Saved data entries
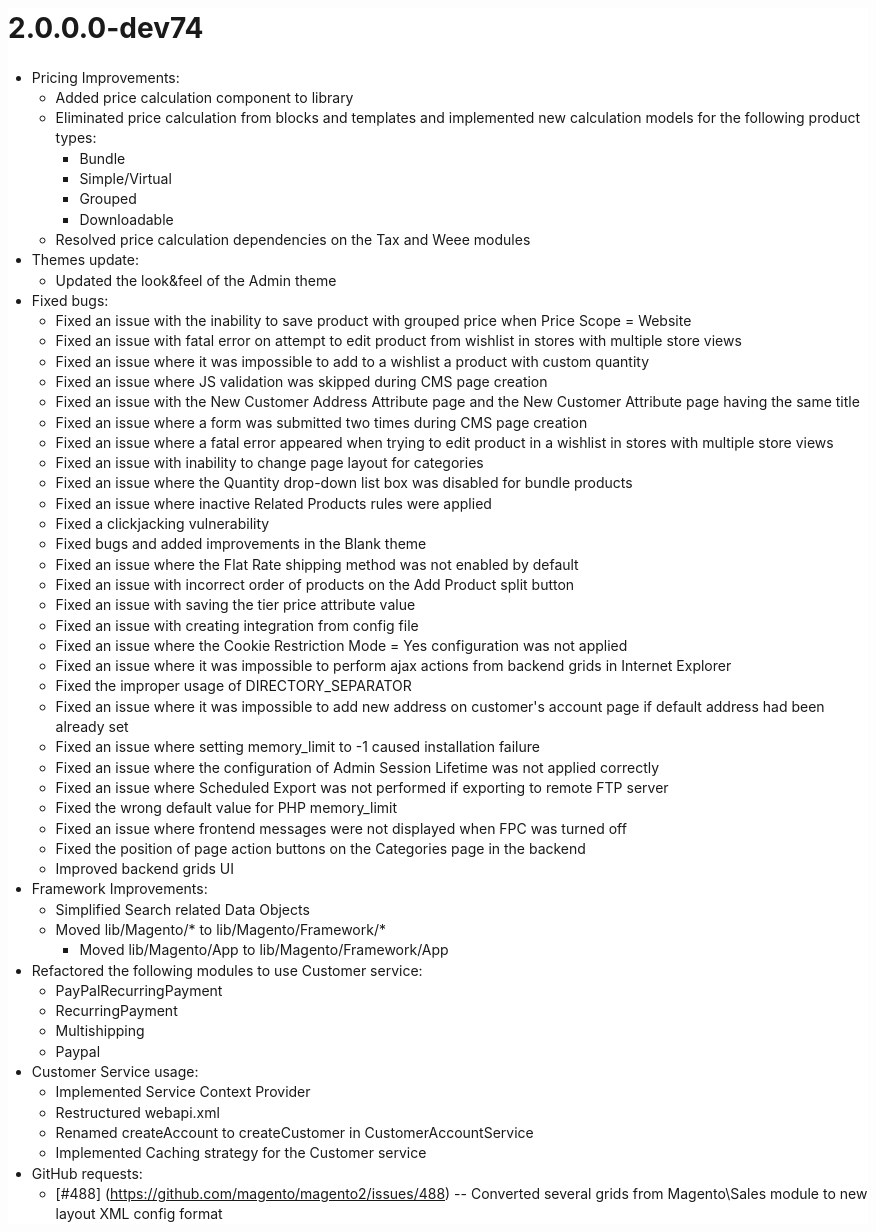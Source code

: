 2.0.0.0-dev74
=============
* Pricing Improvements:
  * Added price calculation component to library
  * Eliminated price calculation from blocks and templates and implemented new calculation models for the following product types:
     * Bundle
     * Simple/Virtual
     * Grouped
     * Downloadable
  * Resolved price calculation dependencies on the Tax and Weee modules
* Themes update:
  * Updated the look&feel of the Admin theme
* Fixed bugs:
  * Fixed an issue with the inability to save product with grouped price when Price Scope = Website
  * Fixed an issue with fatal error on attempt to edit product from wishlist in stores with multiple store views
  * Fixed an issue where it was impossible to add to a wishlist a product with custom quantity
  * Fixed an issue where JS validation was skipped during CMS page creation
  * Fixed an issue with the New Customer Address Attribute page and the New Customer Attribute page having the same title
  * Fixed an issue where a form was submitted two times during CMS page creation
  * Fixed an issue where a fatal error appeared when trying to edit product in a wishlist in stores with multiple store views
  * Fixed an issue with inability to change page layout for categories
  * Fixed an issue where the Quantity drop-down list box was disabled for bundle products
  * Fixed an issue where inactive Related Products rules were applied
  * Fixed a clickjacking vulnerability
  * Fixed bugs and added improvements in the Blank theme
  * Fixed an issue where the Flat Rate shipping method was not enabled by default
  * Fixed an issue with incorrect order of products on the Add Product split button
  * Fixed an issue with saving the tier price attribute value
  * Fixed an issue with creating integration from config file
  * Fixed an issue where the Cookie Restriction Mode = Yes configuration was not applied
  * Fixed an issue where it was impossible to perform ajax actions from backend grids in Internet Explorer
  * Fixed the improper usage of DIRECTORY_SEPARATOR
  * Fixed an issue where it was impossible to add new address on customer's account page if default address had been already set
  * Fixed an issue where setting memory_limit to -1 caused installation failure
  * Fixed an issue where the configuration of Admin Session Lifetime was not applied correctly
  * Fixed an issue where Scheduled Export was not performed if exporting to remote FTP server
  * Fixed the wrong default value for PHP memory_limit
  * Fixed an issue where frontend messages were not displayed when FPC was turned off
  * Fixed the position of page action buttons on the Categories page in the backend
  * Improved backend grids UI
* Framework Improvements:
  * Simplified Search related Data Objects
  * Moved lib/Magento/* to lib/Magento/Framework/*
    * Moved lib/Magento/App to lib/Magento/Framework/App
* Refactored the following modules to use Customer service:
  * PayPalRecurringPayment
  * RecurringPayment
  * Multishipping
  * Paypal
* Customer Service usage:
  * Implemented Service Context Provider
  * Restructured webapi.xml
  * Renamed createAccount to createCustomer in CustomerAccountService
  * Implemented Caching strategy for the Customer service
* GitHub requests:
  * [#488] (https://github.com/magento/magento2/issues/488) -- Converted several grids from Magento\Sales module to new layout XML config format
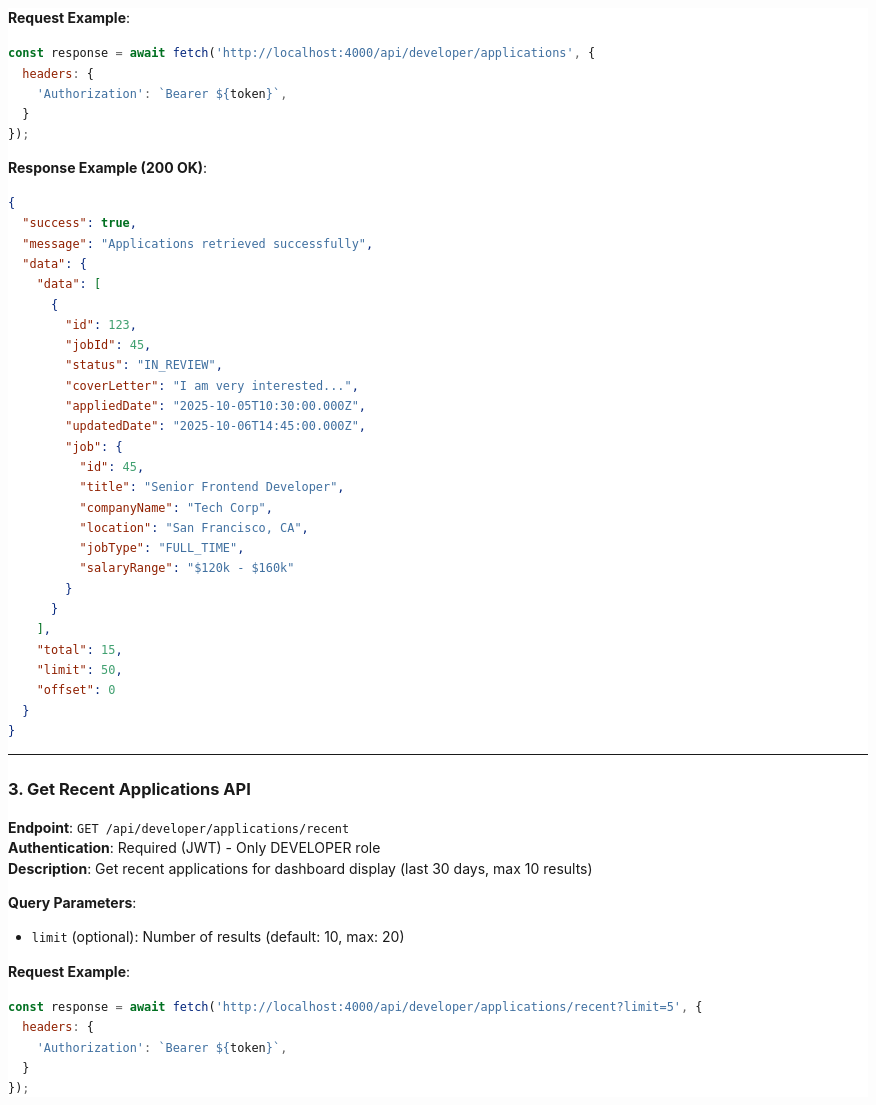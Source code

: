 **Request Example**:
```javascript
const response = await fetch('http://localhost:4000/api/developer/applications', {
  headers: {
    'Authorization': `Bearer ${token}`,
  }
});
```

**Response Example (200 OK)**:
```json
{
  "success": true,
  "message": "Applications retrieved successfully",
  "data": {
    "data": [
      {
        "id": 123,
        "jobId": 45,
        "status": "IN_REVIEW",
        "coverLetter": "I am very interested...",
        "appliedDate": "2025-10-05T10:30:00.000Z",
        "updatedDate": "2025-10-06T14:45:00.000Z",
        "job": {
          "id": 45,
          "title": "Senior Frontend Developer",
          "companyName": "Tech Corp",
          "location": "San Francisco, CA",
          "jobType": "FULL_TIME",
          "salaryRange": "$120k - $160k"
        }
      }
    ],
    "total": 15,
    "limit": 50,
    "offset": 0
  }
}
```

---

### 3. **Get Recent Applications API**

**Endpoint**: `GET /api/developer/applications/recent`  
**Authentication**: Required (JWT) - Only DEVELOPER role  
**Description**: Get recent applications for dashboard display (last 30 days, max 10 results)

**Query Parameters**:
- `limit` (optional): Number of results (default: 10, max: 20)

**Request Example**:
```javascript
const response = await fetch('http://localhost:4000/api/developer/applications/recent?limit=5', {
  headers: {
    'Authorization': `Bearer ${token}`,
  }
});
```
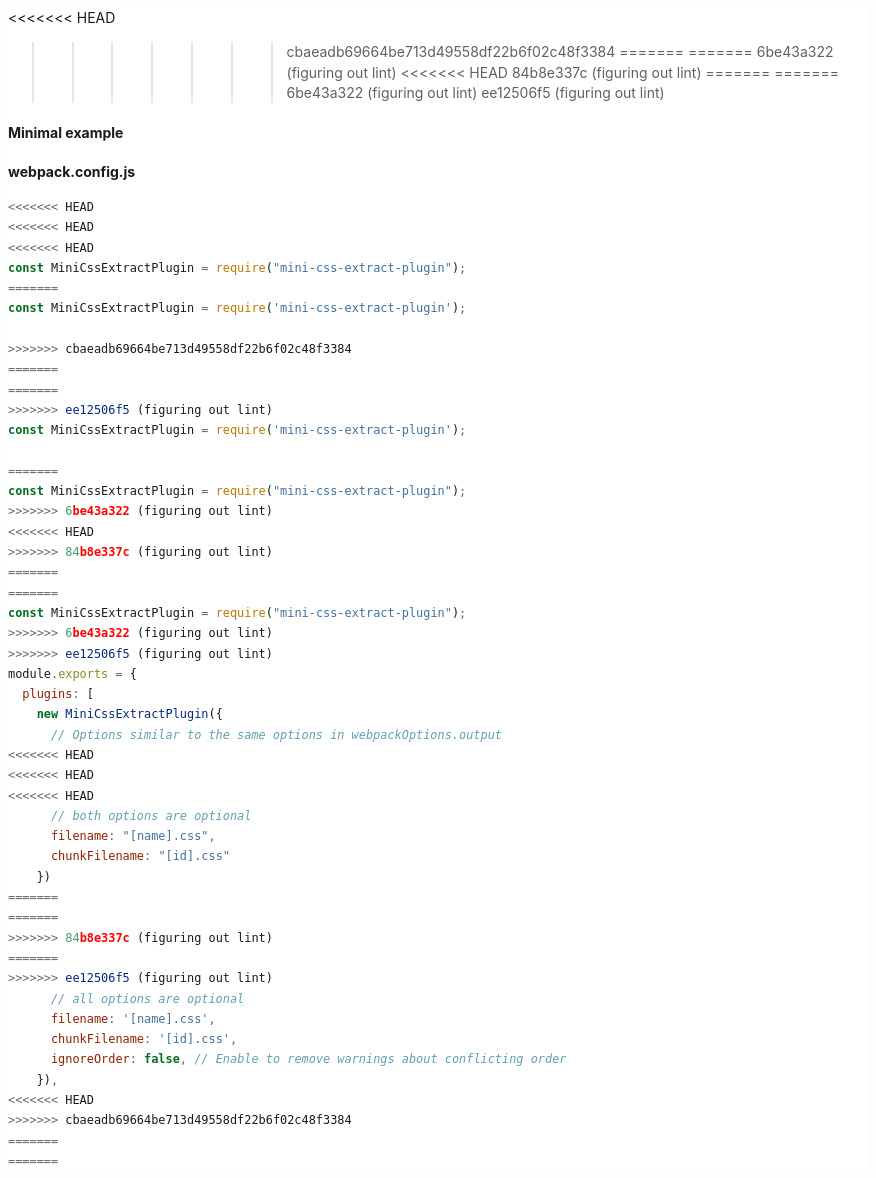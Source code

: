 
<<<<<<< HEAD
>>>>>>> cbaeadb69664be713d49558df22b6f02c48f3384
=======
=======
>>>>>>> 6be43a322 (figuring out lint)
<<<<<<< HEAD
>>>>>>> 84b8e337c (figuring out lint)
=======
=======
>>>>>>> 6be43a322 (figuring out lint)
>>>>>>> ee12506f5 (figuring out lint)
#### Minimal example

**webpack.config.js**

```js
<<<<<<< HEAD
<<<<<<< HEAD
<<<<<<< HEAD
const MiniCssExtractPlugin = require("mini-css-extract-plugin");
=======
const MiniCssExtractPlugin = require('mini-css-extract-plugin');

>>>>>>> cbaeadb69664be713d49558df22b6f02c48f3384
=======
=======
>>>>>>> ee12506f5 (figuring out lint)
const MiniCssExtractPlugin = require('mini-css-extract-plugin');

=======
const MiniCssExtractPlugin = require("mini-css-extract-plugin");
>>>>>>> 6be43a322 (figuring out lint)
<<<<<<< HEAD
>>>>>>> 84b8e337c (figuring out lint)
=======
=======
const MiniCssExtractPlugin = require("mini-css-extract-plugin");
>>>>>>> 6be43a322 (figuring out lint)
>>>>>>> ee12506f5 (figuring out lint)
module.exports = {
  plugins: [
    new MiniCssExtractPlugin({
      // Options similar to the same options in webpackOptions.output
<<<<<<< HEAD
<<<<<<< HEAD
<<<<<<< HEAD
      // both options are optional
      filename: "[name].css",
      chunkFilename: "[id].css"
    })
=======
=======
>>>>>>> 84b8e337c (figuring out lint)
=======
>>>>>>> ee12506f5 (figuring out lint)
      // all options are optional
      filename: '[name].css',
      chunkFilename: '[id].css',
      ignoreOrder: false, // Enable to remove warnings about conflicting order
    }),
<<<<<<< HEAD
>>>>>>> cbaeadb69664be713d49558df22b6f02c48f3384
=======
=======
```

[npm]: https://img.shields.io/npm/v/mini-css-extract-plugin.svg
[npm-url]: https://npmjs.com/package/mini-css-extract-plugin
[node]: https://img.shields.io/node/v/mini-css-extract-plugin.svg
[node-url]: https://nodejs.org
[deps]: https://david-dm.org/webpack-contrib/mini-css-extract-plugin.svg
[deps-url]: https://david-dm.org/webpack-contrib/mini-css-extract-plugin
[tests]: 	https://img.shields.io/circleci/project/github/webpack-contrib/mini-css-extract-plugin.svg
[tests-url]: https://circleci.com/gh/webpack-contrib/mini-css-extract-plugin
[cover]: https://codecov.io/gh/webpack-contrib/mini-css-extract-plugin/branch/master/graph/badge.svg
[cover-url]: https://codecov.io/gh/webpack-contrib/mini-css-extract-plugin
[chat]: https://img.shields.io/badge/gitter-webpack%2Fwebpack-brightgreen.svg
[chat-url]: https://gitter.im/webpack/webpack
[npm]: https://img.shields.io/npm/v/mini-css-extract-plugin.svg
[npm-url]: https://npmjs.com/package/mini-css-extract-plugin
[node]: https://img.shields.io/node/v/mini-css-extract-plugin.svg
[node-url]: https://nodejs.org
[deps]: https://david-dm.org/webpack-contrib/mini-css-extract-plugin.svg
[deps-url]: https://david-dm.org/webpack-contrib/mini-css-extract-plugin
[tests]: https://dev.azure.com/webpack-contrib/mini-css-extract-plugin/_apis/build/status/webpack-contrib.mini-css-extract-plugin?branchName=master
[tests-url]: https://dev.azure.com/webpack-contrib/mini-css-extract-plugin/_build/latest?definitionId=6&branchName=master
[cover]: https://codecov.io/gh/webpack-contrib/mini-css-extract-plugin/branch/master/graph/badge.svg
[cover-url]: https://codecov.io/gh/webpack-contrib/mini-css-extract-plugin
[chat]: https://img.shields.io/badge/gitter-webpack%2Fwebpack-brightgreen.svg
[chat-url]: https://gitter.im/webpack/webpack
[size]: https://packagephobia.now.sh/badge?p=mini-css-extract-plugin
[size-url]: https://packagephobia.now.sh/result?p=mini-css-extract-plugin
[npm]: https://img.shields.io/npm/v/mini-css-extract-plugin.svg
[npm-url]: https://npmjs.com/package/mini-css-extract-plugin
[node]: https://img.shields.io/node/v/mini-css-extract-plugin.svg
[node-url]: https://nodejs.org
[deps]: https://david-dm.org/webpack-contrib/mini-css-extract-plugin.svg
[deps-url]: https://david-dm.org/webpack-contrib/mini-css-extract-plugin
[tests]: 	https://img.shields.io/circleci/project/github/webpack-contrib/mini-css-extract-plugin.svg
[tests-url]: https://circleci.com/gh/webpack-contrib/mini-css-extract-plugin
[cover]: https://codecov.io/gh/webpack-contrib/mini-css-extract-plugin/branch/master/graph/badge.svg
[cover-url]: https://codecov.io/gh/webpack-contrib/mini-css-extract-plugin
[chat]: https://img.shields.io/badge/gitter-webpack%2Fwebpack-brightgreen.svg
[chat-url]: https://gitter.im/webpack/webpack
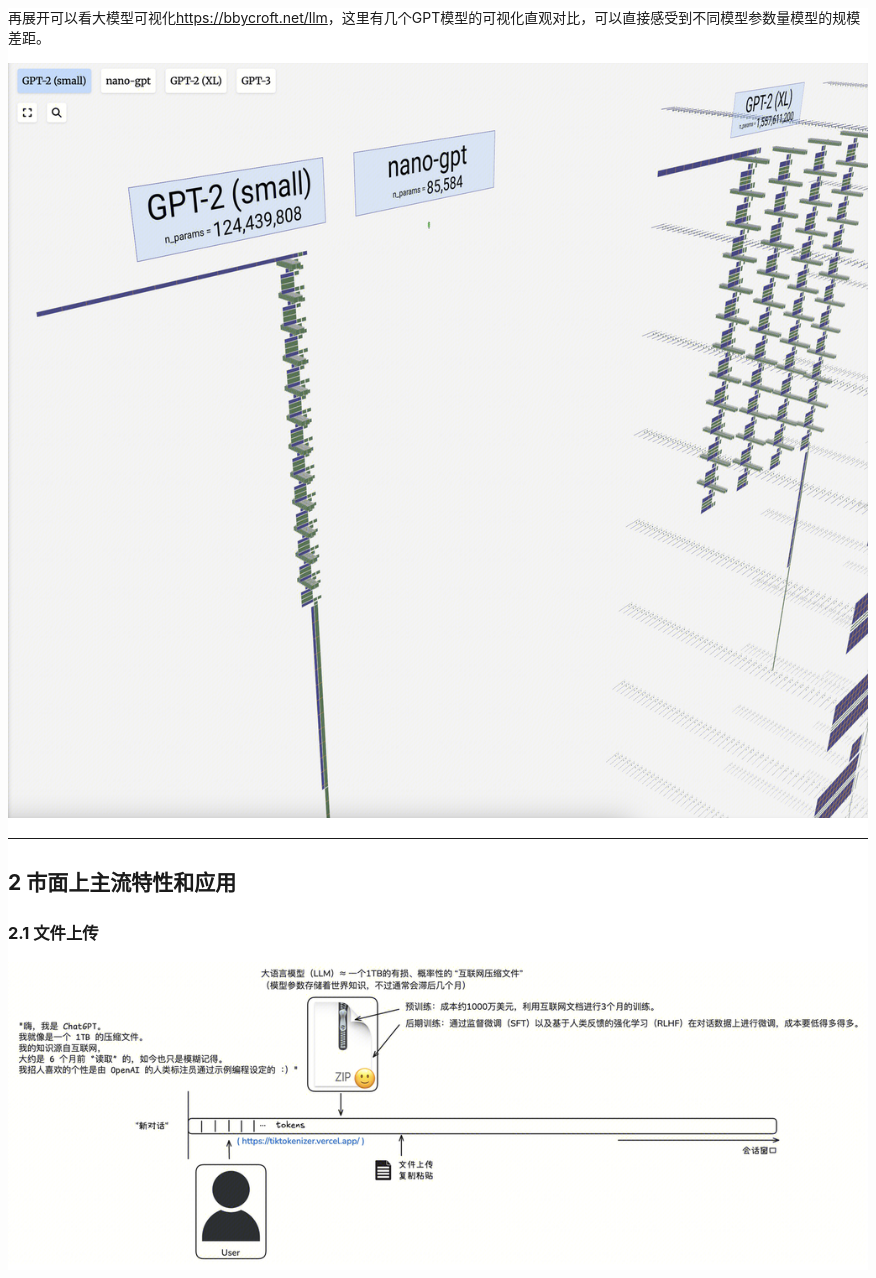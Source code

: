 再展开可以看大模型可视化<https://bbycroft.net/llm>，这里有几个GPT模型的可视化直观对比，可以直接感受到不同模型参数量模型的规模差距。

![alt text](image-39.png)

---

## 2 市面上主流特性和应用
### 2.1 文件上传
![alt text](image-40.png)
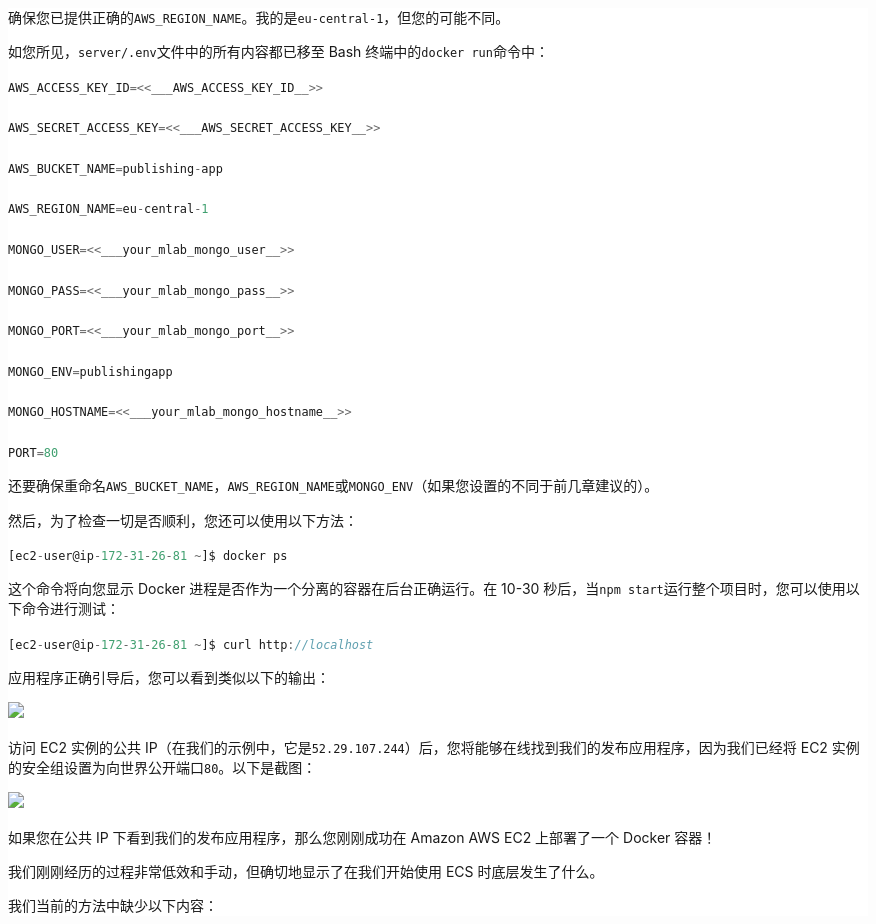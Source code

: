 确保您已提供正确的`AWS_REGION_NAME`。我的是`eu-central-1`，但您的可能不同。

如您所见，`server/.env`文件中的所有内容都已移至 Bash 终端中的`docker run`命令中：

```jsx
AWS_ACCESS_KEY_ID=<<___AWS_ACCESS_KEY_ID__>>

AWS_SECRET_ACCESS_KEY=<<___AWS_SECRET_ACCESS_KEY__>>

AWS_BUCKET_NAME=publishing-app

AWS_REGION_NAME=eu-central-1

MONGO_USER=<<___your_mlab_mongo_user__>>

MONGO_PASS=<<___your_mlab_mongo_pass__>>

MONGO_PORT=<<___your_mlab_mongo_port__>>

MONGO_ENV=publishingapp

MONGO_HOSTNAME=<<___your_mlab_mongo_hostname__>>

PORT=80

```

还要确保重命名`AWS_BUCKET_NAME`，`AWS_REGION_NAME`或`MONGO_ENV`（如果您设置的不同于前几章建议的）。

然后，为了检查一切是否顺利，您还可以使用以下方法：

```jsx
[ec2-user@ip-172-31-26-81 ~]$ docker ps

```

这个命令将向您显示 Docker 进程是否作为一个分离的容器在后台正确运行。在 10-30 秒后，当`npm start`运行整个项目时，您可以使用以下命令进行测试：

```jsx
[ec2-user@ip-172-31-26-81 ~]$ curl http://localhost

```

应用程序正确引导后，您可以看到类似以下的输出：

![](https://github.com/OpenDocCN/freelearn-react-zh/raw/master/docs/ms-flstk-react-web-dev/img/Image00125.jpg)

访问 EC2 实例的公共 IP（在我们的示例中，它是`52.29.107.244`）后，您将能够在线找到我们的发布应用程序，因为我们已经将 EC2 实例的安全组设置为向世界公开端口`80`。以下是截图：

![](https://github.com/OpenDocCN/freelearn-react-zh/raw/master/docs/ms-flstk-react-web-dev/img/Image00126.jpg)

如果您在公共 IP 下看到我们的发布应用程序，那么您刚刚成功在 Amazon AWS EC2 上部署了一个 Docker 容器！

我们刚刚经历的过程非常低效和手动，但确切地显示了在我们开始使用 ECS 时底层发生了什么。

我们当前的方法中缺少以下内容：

» Problem to work on:
Write out each line exactly, beginning at the one with "访问 EC2 实例的公共" and ending at the final line of the records above, with nothing added.

» Response area:
访问 EC2 实例的公共 IP（在我们的示例中，它是`52.29.107.244`）后，您将能够在线找到我们的发布应用程序，因为我们已经将 EC2 实例的安全组设置为向世界公开端口`80`。以下是截图：

![](https://github.com/OpenDocCN/freelearn-react-zh/raw/master/docs/ms-flstk-react-web-dev/img/Image00126.jpg)

如果您在公共 IP 下看到我们的发布应用程序，那么您刚刚成功在 Amazon AWS EC2 上部署了一个 Docker 容器！

我们刚刚经历的过程非常低效和手动，但确切地显示了在我们开始使用 ECS 时底层发生了什么。

我们当前的方法中缺少以下内容：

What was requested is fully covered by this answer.